The Trump Administration is going to look at various ways of “preventing unlawful entries” using physical barriers. Candidate Donald Trump proposed a solid wall --- "at least 30-feet tall,” which seemed logical, until people took a closer look and found that a solid wall could hide all sorts of misdeeds on the other side. The president now rightly says it should be “see through.”
In his “border wall” executive order, President Trump invoked the Secure Fence Act as his legal authority to move forward.
While the original Act called for 700 miles of double-layered fence, an amendment introduced by Senator Kay Bailey Hutchinson changed the law to read: "nothing in this paragraph shall require the Secretary of Homeland Security to install fencing, physical barriers, roads, lighting, cameras, and sensors in a particular location along an international border of the United States, if the Secretary determines that the use or placement of such resources is not the most appropriate means to achieve and maintain operational control over the international border at such location.”
So, the president can build just about anything he wants so long as it is the best way to “achieve and maintain operational control” of the border.
(In fact, operational control is mentioned five times in the president's ‘wall' executive order.)

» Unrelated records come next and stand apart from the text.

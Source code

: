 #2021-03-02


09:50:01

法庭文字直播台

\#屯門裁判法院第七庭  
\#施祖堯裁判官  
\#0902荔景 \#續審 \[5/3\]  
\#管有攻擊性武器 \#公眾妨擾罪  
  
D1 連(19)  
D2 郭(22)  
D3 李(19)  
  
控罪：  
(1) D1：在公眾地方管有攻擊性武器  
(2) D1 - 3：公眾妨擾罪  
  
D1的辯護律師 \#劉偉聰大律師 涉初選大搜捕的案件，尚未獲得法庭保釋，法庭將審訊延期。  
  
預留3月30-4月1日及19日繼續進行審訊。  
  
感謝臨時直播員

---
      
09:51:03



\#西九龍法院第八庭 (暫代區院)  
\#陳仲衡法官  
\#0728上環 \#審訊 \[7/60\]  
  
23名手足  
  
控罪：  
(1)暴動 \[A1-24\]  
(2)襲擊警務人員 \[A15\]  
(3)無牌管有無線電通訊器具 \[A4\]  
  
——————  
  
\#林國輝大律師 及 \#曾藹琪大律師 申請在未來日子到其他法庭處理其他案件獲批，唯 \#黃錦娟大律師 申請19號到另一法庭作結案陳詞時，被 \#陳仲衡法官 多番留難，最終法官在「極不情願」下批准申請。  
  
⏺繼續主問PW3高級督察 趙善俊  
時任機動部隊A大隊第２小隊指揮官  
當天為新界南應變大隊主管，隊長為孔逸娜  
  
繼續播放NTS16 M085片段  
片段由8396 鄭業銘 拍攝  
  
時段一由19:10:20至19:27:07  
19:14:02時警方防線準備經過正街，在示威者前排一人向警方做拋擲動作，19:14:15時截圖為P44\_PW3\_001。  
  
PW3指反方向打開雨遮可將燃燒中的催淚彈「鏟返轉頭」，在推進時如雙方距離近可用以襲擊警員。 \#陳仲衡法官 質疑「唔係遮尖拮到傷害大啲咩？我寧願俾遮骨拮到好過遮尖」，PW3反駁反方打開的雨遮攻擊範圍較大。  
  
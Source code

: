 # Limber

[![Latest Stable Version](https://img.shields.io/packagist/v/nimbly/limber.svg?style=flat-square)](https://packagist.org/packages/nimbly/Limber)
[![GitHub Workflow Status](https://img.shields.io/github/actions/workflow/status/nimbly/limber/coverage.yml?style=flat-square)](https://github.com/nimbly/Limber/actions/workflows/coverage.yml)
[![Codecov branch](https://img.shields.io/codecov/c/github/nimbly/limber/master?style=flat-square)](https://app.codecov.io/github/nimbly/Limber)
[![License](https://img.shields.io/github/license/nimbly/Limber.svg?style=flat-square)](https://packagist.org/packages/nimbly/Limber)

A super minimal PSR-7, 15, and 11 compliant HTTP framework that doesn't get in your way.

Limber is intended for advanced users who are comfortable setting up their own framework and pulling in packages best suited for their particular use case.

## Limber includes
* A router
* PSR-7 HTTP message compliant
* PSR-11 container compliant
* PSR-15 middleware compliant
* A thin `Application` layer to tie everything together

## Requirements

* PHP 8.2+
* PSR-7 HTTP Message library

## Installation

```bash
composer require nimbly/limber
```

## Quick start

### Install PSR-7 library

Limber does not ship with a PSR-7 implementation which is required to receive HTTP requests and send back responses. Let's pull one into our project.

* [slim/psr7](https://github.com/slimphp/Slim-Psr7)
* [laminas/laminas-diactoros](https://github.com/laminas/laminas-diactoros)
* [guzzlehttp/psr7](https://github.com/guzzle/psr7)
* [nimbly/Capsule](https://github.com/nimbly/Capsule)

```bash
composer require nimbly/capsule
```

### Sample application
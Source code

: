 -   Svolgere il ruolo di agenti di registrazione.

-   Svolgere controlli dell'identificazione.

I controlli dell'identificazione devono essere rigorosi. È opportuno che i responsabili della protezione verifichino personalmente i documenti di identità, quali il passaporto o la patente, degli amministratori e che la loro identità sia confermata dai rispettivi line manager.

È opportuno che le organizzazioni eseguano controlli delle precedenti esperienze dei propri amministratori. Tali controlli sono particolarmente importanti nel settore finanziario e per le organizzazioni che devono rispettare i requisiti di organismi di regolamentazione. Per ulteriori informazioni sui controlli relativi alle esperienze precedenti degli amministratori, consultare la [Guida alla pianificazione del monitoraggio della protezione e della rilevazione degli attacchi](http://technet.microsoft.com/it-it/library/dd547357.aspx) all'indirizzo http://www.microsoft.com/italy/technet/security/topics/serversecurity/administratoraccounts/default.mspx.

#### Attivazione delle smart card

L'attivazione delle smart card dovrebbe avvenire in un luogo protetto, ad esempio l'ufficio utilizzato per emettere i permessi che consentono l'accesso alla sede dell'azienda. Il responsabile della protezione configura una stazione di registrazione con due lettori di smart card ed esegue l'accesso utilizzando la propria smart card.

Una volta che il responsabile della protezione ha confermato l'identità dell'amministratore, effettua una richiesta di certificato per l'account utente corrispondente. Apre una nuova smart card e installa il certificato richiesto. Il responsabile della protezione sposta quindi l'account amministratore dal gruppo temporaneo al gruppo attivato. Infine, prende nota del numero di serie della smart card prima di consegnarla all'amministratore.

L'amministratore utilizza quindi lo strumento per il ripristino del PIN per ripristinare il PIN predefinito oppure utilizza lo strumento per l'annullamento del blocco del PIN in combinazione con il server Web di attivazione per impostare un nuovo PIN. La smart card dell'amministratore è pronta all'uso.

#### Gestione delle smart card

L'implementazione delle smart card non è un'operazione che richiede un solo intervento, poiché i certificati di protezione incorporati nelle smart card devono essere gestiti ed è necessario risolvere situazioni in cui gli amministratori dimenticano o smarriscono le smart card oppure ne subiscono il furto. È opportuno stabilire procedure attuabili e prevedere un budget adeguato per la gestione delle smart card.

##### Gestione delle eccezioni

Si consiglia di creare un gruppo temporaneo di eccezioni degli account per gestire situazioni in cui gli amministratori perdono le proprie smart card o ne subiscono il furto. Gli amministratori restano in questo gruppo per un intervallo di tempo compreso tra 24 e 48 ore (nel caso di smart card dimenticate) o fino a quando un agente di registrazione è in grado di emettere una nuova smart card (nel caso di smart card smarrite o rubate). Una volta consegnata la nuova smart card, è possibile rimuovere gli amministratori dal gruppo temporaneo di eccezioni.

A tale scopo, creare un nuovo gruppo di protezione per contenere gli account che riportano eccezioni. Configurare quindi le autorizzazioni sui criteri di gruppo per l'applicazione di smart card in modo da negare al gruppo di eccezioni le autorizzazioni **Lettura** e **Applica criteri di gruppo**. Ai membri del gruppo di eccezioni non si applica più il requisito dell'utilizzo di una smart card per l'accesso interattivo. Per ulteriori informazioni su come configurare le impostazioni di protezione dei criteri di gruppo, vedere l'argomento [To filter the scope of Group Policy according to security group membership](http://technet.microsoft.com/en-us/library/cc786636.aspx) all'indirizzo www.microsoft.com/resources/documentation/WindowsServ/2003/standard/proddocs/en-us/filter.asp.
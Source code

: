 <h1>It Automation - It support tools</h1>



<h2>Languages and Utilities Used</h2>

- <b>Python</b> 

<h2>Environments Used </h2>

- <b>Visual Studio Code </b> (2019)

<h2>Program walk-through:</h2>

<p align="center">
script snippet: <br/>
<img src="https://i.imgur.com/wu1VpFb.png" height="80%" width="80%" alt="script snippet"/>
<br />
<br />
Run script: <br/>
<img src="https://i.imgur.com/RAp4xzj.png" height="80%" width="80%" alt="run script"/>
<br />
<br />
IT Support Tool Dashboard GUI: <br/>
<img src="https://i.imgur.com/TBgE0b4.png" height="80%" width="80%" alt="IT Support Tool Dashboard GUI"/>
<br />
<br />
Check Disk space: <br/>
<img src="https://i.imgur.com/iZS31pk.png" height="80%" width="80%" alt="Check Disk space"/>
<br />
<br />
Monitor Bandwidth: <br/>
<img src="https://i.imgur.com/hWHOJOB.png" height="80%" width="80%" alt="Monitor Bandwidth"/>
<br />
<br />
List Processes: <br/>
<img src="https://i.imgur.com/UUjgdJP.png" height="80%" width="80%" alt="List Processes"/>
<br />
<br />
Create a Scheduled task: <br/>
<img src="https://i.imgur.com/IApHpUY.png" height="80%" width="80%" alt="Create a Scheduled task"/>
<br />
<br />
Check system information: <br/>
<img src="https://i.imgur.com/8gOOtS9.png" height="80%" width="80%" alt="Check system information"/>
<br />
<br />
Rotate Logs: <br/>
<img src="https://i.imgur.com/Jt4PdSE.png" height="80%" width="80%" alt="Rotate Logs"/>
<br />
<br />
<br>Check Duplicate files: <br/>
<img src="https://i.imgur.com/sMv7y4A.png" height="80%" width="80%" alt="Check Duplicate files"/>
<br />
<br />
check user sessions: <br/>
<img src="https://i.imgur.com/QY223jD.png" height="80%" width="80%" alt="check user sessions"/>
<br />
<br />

There is one small problem --- at present, DHS has no way of measuring operational control of the border. Without that, how can the president judge which border security system is the best?
Wouldn't it seem logical for the DHS to find a way to measure operational control of the border?
It turns out that someone came up with a way to measure operational control and proposed that it be used as part of the ‘wall' planning process. The proposal is on the desk of the Secretary of Homeland Security. Will it be accepted?
We should get the answer in the coming weeks.